Auto po 37. tys jest w idealnym stanie. Nie zepsuło się ani razu. Korozji nie ma (stoi na dworze). Ścigać się nie można - ale po co zniżac sie do poziomu dresiarzy. Jest w nim znacznie więcej miejsca niż w seicento, tico czy pandzie. Można by się zastanawiać, czy nie lepiej kupić egzemplarz bardziej renomowanej firmy strszy o kilka lat. Ale mi zależało na bezawaryjności w codziennym uzytkowaniu - i nie zawiodłem się.
Wrażenia
4,0
Silnik
Na trasie trochę brakuje mocy. Jest bardzo elastyczny. Przy 20 km/h radzi sobie na trójce.
5,0
Skrzynia biegów
W odróżnieniu od innych użytkowników w ogóle nie narzekam. Jakby to nie był Fiat... Wszystko wchodzi i nic nie zgrzyta.
4,0
Układ jezdny
Stosunkowo twarde zawieszenie. Do tej pory (37 tys.) nic nie cieknie.
Komfort
4,0
Widoczność
Z parkowaniem "na centymetry nie ma problemu.
4,0
Ergonomia
Całkiem przyzwoita jak na takie tanie auto. Plastiki dość delikatne. Deska łatwo się rysuje.
3,0
Wentylacja i ogrzewanie
No w zimie to spory kłopot. Trzeba zamknąć przednie nawiewy, by powietrze ciepłe powietrze dmuchało na nogi i szybę. Kto na to nie wpadł ten marznie. Ten bezsensowny efekt jest chyba niezamierzony.
4,0
Przestrzeń dla kierowcy i pasażerów
Nie ma co narzekać. Za porównywalną cenę mogłem nabyc seicento i tiko. Tylko jak ja bym sie tam zmieścił. (Mam 1, 86. To chyba nie dużo). Po roku od zakupu zacząłem żałować, że nie poczekałem by kupić pandę. Żal ściskał serce póki w niej nie siadłem. Co za idiota zaprojektował obudowę skrzyni biegów, która wrzyna się w prawą nogę? W uno jest o niebo lepiej.
4,0
Wyciszenie
Najbardziej się dziwię, że jest znacznie ciszej niż w punto, którym takze jeżdżę.
Ekonomiczność
5,0
Łatwość utrzymania (pod względem kosztów)

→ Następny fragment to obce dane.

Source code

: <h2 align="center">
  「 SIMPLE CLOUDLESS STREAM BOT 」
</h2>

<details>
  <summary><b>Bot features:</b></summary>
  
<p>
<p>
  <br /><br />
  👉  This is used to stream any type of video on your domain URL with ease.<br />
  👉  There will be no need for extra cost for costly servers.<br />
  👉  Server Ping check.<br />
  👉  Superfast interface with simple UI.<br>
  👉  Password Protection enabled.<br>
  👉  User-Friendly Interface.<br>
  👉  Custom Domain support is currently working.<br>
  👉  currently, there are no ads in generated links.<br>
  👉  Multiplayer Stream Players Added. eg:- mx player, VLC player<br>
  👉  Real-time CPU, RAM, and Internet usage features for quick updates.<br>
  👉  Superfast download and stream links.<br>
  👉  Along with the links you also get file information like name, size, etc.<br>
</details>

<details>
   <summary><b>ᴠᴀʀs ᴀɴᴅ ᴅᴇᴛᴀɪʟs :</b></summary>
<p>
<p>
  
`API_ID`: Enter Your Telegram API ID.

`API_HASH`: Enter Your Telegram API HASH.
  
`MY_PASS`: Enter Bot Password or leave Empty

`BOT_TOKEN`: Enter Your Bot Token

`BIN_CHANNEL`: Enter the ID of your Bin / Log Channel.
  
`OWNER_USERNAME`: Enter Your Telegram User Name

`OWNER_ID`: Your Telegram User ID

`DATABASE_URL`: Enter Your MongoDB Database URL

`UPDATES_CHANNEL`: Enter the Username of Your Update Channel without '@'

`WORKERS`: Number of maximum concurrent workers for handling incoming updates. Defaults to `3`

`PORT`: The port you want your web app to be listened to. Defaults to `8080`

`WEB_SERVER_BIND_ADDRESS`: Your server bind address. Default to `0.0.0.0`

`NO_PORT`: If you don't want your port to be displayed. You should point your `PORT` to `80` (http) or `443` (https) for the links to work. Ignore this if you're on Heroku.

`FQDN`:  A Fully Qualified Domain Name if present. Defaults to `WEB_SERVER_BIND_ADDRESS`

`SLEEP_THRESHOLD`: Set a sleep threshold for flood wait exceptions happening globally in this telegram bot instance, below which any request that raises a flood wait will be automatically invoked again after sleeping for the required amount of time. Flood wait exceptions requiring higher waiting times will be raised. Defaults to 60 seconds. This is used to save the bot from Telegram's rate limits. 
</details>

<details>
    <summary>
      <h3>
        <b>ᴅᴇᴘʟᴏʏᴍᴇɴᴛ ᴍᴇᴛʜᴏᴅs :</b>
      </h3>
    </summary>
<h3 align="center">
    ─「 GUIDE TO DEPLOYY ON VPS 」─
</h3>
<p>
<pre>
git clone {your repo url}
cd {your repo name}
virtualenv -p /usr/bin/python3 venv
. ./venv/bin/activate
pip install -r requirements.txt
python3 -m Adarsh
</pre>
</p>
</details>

W lecie średnio 5,5 - 5,8. W zimie średnio 6,2. Napraw nie było. Żadnych.
3,0
Stosunek jakość/cena
Niezawodność
4,0
Bezawaryjność (drobiazgi)
Ułamał sie zawias przy półce na desce.
3,0
Bezawaryjność (poważne usterki)
Brak !!!
Pb
- zużycie paliwa dla silnika 1.0 i.e 45KM 33kW
[l/100km]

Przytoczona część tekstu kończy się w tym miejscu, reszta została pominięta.